TASK ITEM: Show only those lines of the entries where the string "simple" is found.

TASK INPUTS:
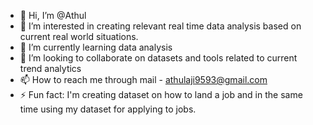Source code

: - 👋 Hi, I’m @Athul
- 👀 I’m interested in creating relevant real time data analysis based on current real world situations.
- 🌱 I’m currently learning data analysis
- 💞️ I’m looking to collaborate on datasets and tools related to current trend analytics
- 📫 How to reach me through mail - athulaji9593@gmail.com
- ⚡ Fun fact: I'm creating dataset on how to land a job and in the same time using my dataset for applying to jobs.

<!---
Athul9593/Athul9593 is a ✨ special ✨ repository because its `README.md` (this file) appears on your GitHub profile.
You can click the Preview link to take a look at your changes.
--->
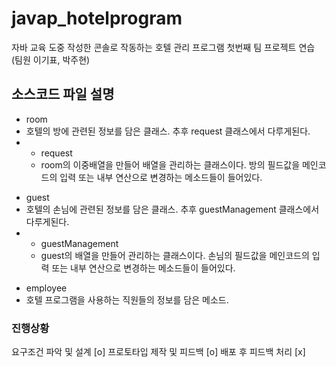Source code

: # javap_hotelprogram
자바 교육 도중 작성한 콘솔로 작동하는 호텔 관리 프로그램
첫번째 팀 프로젝트 연습 (팀원 이기표, 박주현)

## 소스코드 파일 설명
+ room
+ 호텔의 방에 관련된 정보를 담은 클래스. 추후 request 클래스에서 다루게된다.
+ + request
  + room의 이중배열을 만들어 배열을 관리하는 클래스이다. 방의 필드값을 메인코드의 입력 또는 내부 연산으로 변경하는 메소드들이 들어있다.
* guest
* 호텔의 손님에 관련된 정보를 담은 클래스. 추후 guestManagement 클래스에서 다루게된다.
* * guestManagement
  * guest의 배열을 만들어 관리하는 클래스이다. 손님의 필드값을 메인코드의 입력 또는 내부 연산으로 변경하는 메소드들이 들어있다.
- employee
- 호텔 프로그램을 사용하는 직원들의 정보를 담은 메소드.

### 진행상황
요구조건 파악 및 설계 [o]
프로토타입 제작 및 피드백 [o]
배포 후 피드백 처리 [x]
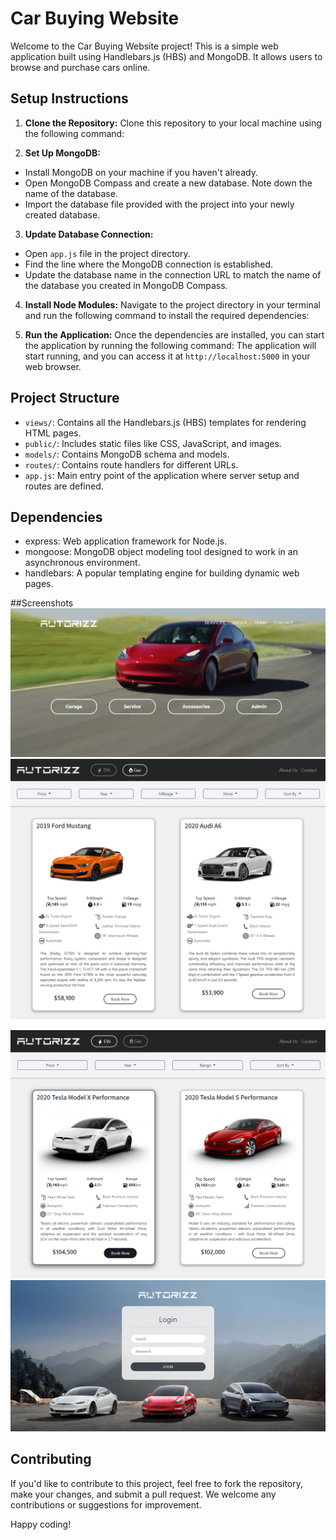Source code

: # Car Buying Website

Welcome to the Car Buying Website project! This is a simple web application built using Handlebars.js (HBS) and MongoDB. It allows users to browse and purchase cars online.

## Setup Instructions

1. **Clone the Repository:**
   Clone this repository to your local machine using the following command:

2. **Set Up MongoDB:**
- Install MongoDB on your machine if you haven't already.
- Open MongoDB Compass and create a new database. Note down the name of the database.
- Import the database file provided with the project into your newly created database.

3. **Update Database Connection:**
- Open `app.js` file in the project directory.
- Find the line where the MongoDB connection is established.
- Update the database name in the connection URL to match the name of the database you created in MongoDB Compass.

4. **Install Node Modules:**
Navigate to the project directory in your terminal and run the following command to install the required dependencies:

5. **Run the Application:**
Once the dependencies are installed, you can start the application by running the following command:
The application will start running, and you can access it at `http://localhost:5000` in your web browser.

## Project Structure

- `views/`: Contains all the Handlebars.js (HBS) templates for rendering HTML pages.
- `public/`: Includes static files like CSS, JavaScript, and images.
- `models/`: Contains MongoDB schema and models.
- `routes/`: Contains route handlers for different URLs.
- `app.js`: Main entry point of the application where server setup and routes are defined.

## Dependencies

- express: Web application framework for Node.js.
- mongoose: MongoDB object modeling tool designed to work in an asynchronous environment.
- handlebars: A popular templating engine for building dynamic web pages.

##Screenshots
![Homepage](docs/assets/admin_home_.png)
![adminlogin](docs/assets/gas.png)

![adminlogin](docs/assets/electric.png)
![adminlogin](docs/assets/admin_login.png)
## Contributing

If you'd like to contribute to this project, feel free to fork the repository, make your changes, and submit a pull request. We welcome any contributions or suggestions for improvement.

Happy coding!
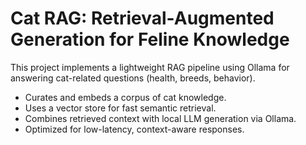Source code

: # Cat RAG: Retrieval-Augmented Generation for Feline Knowledge

This project implements a lightweight RAG pipeline using Ollama for answering cat-related questions (health, breeds, behavior).

- Curates and embeds a corpus of cat knowledge.
- Uses a vector store for fast semantic retrieval.
- Combines retrieved context with local LLM generation via Ollama.
- Optimized for low-latency, context-aware responses.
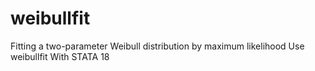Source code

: # weibullfit
Fitting a two-parameter Weibull distribution by maximum likelihood Use weibullfit With STATA 18
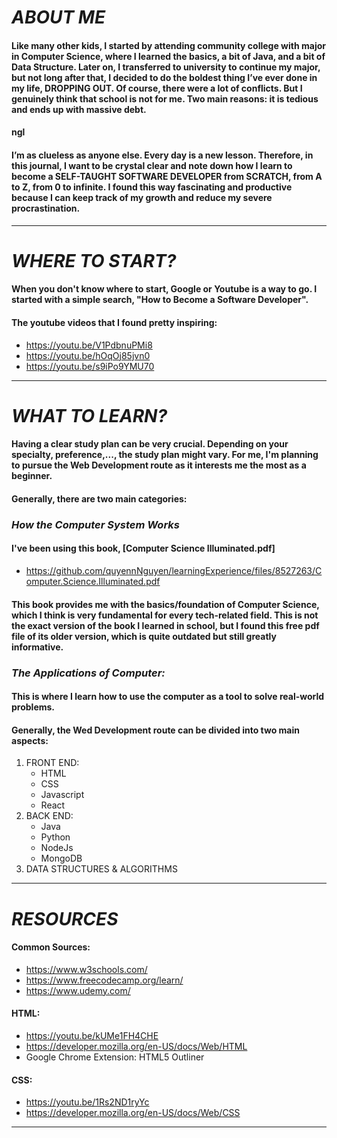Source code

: # *ABOUT ME*

#### Like many other kids, I started by attending community college with major in Computer Science, where I learned the basics, a bit of Java, and a bit of Data Structure. Later on, I transferred to university to continue my major, but not long after that, I decided to do the boldest thing I’ve ever done in my life, DROPPING OUT. Of course, there were a lot of conflicts. But I genuinely think that school is not for me. Two main reasons: it is tedious and ends up with massive debt.

#### ngl

#### I’m as clueless as anyone else. Every day is a new lesson. Therefore, in this journal, I want to be crystal clear and note down how I learn to become a SELF-TAUGHT SOFTWARE DEVELOPER from SCRATCH, from A to Z, from 0 to infinite. I found this way fascinating and productive because I can keep track of my growth and reduce my severe procrastination.

***

# *WHERE TO START?*

#### When you don't know where to start, Google or Youtube is a way to go. I started with a simple search, "How to Become a Software Developer".
#### The youtube videos that I found pretty inspiring:
* https://youtu.be/V1PdbnuPMi8
* https://youtu.be/hOqOj85jvn0
* https://youtu.be/s9iPo9YMU70

***

# *WHAT TO LEARN?*

#### Having a clear study plan can be very crucial. Depending on your specialty, preference,..., the study plan might vary. For me, I'm planning to pursue the Web Development route as it interests me the most as a beginner.
#### Generally, there are two main categories:

### _How the Computer System Works_
#### I've been using this book, [Computer Science Illuminated.pdf]
* https://github.com/quyennNguyen/learningExperience/files/8527263/Computer.Science.Illuminated.pdf
#### This book provides me with the basics/foundation of Computer Science, which I think is very fundamental for every tech-related field. This is not the exact version of the book I learned in school, but I found this free pdf file of its older version, which is quite outdated but still greatly informative.

### _The Applications of Computer:_
#### This is where I learn how to use the computer as a tool to solve real-world problems.
#### Generally, the Wed Development route can be divided into two main aspects:
1. FRONT END:
   * HTML
   * CSS
   * Javascript
   * React
2. BACK END:
   * Java
   * Python
   * NodeJs
   * MongoDB
3. DATA STRUCTURES & ALGORITHMS

***

# *RESOURCES*

#### Common Sources:
* https://www.w3schools.com/
* https://www.freecodecamp.org/learn/
* https://www.udemy.com/
#### HTML:
* https://youtu.be/kUMe1FH4CHE
* https://developer.mozilla.org/en-US/docs/Web/HTML
* Google Chrome Extension: HTML5 Outliner
#### CSS:
* https://youtu.be/1Rs2ND1ryYc
* https://developer.mozilla.org/en-US/docs/Web/CSS

***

THE ANSWER:
Welcome to the Car Buying Website project! This is a simple web application built using Handlebars.js (HBS) and MongoDB. It allows users to browse and purchase cars online.
#### When you don't know where to start, Google or Youtube is a way to go. I started with a simple search, "How to Become a Software Developer".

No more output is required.